Signal 11 while compiling the kernel

This FAQ describes what the possible causes are for an effect that bothers lots of people lately. Namely that a linux(*)-kernel (or any other large package for that matter) compile crashes with a "signal 11". The cause can be software or (most likely) hardware. Read on to find out more.
(*) Of course nothing is Linux specific. If your hardware is flaky, Linux, Windows 3.1, FreeBSD, Windows NT and NextStep will all crash.
If you are not reading this at http://www.BitWizard.nl/sig11/, that's where you can find the most recent version.
For those of you who prefer reading this in French, the French translation can be found at http://www.linux-france.com/article/sig11fr/.
Email me at R.E.Wolff@BitWizard.nl if you find any spelling errors, worthwhile additions or with an "it also happened to me" story. (Note that I reject some suggested additions on my belief that it is technical nonsense).
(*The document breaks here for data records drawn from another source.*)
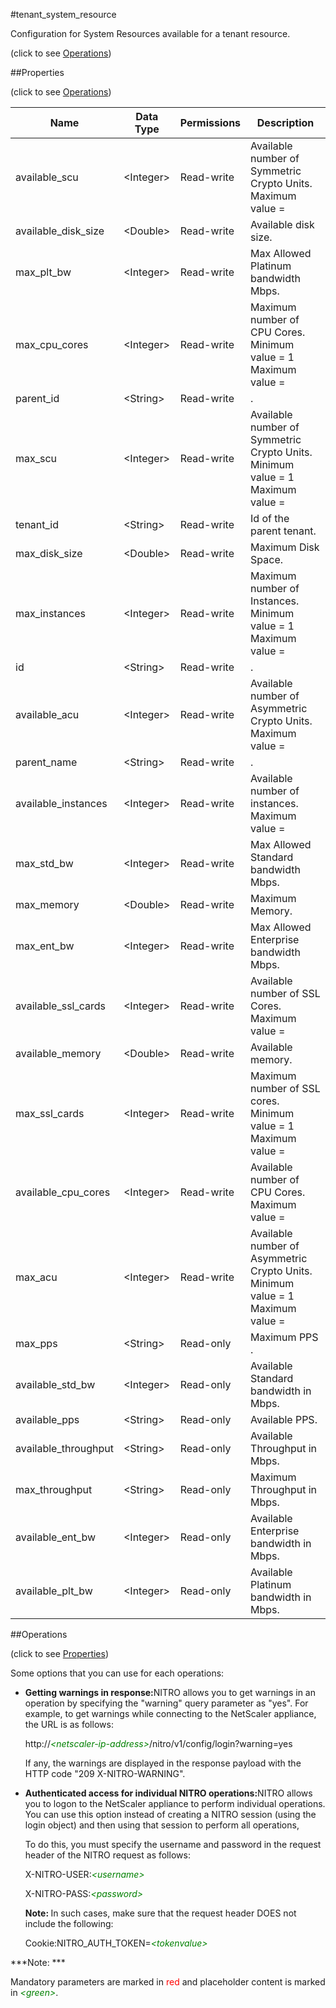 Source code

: #tenant_system_resource



Configuration for System Resources available for a tenant resource.

<span>(click to see [Operations](#operations))</span>



##Properties 

<span>(click to see [Operations](#operations))</span>





<table><thead><tr><th>Name</th><th>Data Type</th><th>Permissions</th><th>Description</th></tr></thead><tbody><tr><td>available_scu</td><td>&lt;Integer></td><td>Read-write</td><td>Available number of Symmetric Crypto Units.<br>Maximum value =</td></tr><tr><td>available_disk_size</td><td>&lt;Double></td><td>Read-write</td><td>Available disk size.</td></tr><tr><td>max_plt_bw</td><td>&lt;Integer></td><td>Read-write</td><td>Max Allowed Platinum bandwidth Mbps.</td></tr><tr><td>max_cpu_cores</td><td>&lt;Integer></td><td>Read-write</td><td>Maximum number of CPU Cores.<br>Minimum value = 1<br>Maximum value =</td></tr><tr><td>parent_id</td><td>&lt;String></td><td>Read-write</td><td>.</td></tr><tr><td>max_scu</td><td>&lt;Integer></td><td>Read-write</td><td>Available number of Symmetric Crypto Units.<br>Minimum value = 1<br>Maximum value =</td></tr><tr><td>tenant_id</td><td>&lt;String></td><td>Read-write</td><td>Id of the parent tenant.</td></tr><tr><td>max_disk_size</td><td>&lt;Double></td><td>Read-write</td><td>Maximum Disk Space.</td></tr><tr><td>max_instances</td><td>&lt;Integer></td><td>Read-write</td><td>Maximum number of Instances.<br>Minimum value = 1<br>Maximum value =</td></tr><tr><td>id</td><td>&lt;String></td><td>Read-write</td><td>.</td></tr><tr><td>available_acu</td><td>&lt;Integer></td><td>Read-write</td><td>Available number of Asymmetric Crypto Units.<br>Maximum value =</td></tr><tr><td>parent_name</td><td>&lt;String></td><td>Read-write</td><td>.</td></tr><tr><td>available_instances</td><td>&lt;Integer></td><td>Read-write</td><td>Available number of instances.<br>Maximum value =</td></tr><tr><td>max_std_bw</td><td>&lt;Integer></td><td>Read-write</td><td>Max Allowed Standard bandwidth Mbps.</td></tr><tr><td>max_memory</td><td>&lt;Double></td><td>Read-write</td><td>Maximum Memory.</td></tr><tr><td>max_ent_bw</td><td>&lt;Integer></td><td>Read-write</td><td>Max Allowed Enterprise bandwidth Mbps.</td></tr><tr><td>available_ssl_cards</td><td>&lt;Integer></td><td>Read-write</td><td>Available number of SSL Cores.<br>Maximum value =</td></tr><tr><td>available_memory</td><td>&lt;Double></td><td>Read-write</td><td>Available memory.</td></tr><tr><td>max_ssl_cards</td><td>&lt;Integer></td><td>Read-write</td><td>Maximum number of SSL cores.<br>Minimum value = 1<br>Maximum value =</td></tr><tr><td>available_cpu_cores</td><td>&lt;Integer></td><td>Read-write</td><td>Available number of CPU Cores.<br>Maximum value =</td></tr><tr><td>max_acu</td><td>&lt;Integer></td><td>Read-write</td><td>Available number of Asymmetric Crypto Units.<br>Minimum value = 1<br>Maximum value =</td></tr><tr><td>max_pps</td><td>&lt;String></td><td>Read-only</td><td>Maximum PPS .</td></tr><tr><td>available_std_bw</td><td>&lt;Integer></td><td>Read-only</td><td>Available Standard bandwidth in Mbps.</td></tr><tr><td>available_pps</td><td>&lt;String></td><td>Read-only</td><td>Available PPS.</td></tr><tr><td>available_throughput</td><td>&lt;String></td><td>Read-only</td><td>Available Throughput in Mbps.</td></tr><tr><td>max_throughput</td><td>&lt;String></td><td>Read-only</td><td>Maximum Throughput in Mbps.</td></tr><tr><td>available_ent_bw</td><td>&lt;Integer></td><td>Read-only</td><td>Available Enterprise bandwidth in Mbps.</td></tr><tr><td>available_plt_bw</td><td>&lt;Integer></td><td>Read-only</td><td>Available Platinum bandwidth in Mbps.</td></tr></tbody></table>

##Operations 

<span>(click to see [Properties](#properties))</span>





Some options that you can use for each operations:

<ul><li><p><b>Getting warnings in response:</b>NITRO allows you to get warnings in an operation by specifying the "warning" query parameter as "yes". For example, to get warnings while connecting to the NetScaler appliance, the URL is as follows:</p><p>http://<span style="color:green;font-style:italic;">&lt;netscaler-ip-address&gt;</span>/nitro/v1/config/login?warning=yes</p><p>If any, the warnings are displayed in the response payload with the HTTP code "209 X-NITRO-WARNING".</p></li><li><p><b>Authenticated access for individual NITRO operations:</b>NITRO allows you to logon to the NetScaler appliance to perform individual operations. You can use this option instead of creating a NITRO session (using the login object) and then using that session to perform all operations,</p><p>To do this, you must specify the username and password in the request header of the NITRO request as follows:</p><p>X-NITRO-USER:<span style="color:green;font-style:italic;">&lt;username&gt;</span></p><p>X-NITRO-PASS:<span style="color:green;font-style:italic;">&lt;password&gt;</span></p><p><b>Note: </b>In such cases, make sure that the request header DOES not include the following:</p><p>Cookie:NITRO_AUTH_TOKEN=<span style="color:green;font-style:italic;">&lt;tokenvalue&gt;</span></p></li></ul>







***Note: *** 

Mandatory parameters are marked in <span style="color:#FF0000;">red</span> and placeholder content is marked in <span style="color:green;font-style:italic">&lt;green&gt;</span>.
I would appreciate it if you put "sig11" or something like that in the subject.

The Sig11 FAQ


QUESTION

My kernel compile crashes with
      gcc: Internal compiler error: program cc1 got fatal signal 11
What is wrong with the compiler? Which version of the compiler do I need? Is there something wrong with the kernel?

ANSWER

Most likely there is nothing wrong with your installation, your compiler or kernel. It very likely has something to do with your hardware. There are a variety of subsystems that can be wrong, and there is a variety of ways to fix it. Read on, and you'll find out more. There are two exceptions to this "rule". You could be running low on virtual memory, or you could be installing Red Hat 5. There is more about this near the end.

QUESTION

Ok it may not be the software, How do I know for sure?

ANSWER

First lets make sure it is the hardware that is causing your trouble. When the "make" stops, simply type "make" again. If it compiles a few more files before stopping, it must be hardware that is causing you troubles. If it immediately stops again (i.e. scans a few directories with "nothing to be done for xxxx" before bombing at exactly the same place), try
        dd if=/dev/HARD_DISK of=/dev/null bs=1024k count=MEGS
Change HARD_DISK to "hda" to the name of your harddisk (e.g. hda or sda. Or use "df ."). Change the MEGS to the number of megabytes of main memory that you have. This will cause the first several megabytes of your harddisk to be read from disk, forcing the C source files and the gcc binary to be reread from disk the next time you run it. Now type make again. If it still stops in the same place I'm starting to wonder if you're reading the right FAQ, as it is starting to look like a software problem after all.... Take a peek at the "what are the other possibilities" question..... If without this "dd" command the compiler keeps on stopping at the same place, but moves to another place after you use the "dd" you definitely have a disk->ram transfer problem.

QUESTION

What does it really mean?

ANSWER

Well, the compiler accessed memory outside its memory range. If this happens on working hardware it's a programming error inside the compiler. That's why it says "internal compiler error". However when the hardware occasionally flips a bit, gcc uses so many pointers, that it is likely to end up accessing something outside of its addressing range. (random addresses are mostly outside your addressing range, as not very many people have a significant part of 4G as main memory... :-) It seems that nowadays, everybody with "signal 11" problems gets directed to this page. If you're developping your own software or have software that hasn't been debugged quite enough, "signal 11" (or segmentation fault) is still a strong hint that there is something wrong with the program. Only when you can cause a "known working" program like "gcc" to crash on a dataset (e.g. the Linux-kernel) that has also been well-tested, then it becomes a hint that there is something wrong with your hardware.

QUESTION

Ok. I may have a hardware problem what is it?

ANSWER

If it happens to be the hardware it can be:
  • The Memory hole. Many modern motherboards allow you to use old ISA video cards with one or two megabytes of linear frame buffer. To achieve this, they have to map out the memory just below 16Mb. Nobody actually ever used this feature, but if you turn the memory hole (or LFB support in some BIOSes) on, your machine will certainly be flaky..... -- Paul Connolly (pconnolly@macdux.com.au)

    QUESTION

    RAM timing problems? I fiddled with the bios settings more than a month ago. I've compiled numerous kernels in the mean time and nothing went wrong. It can't be the RAM timing. Right?

    ANSWER

    Wrong. Do you think that the RAM manufacturers have a machine that makes 60ns RAMs and another one that makes 70ns RAMs? Of course not! They make a bunch, and then test them. Some meet the specs for 60 ns, others don't. Those might be 61 ns if the manufacturer would have to put a number to it. In that case it is quite likely that it works in your computer when for example the temperature is below 40 degrees centigrade (chips become slower when the temp rises. That's why some supercomputers need so much cooling).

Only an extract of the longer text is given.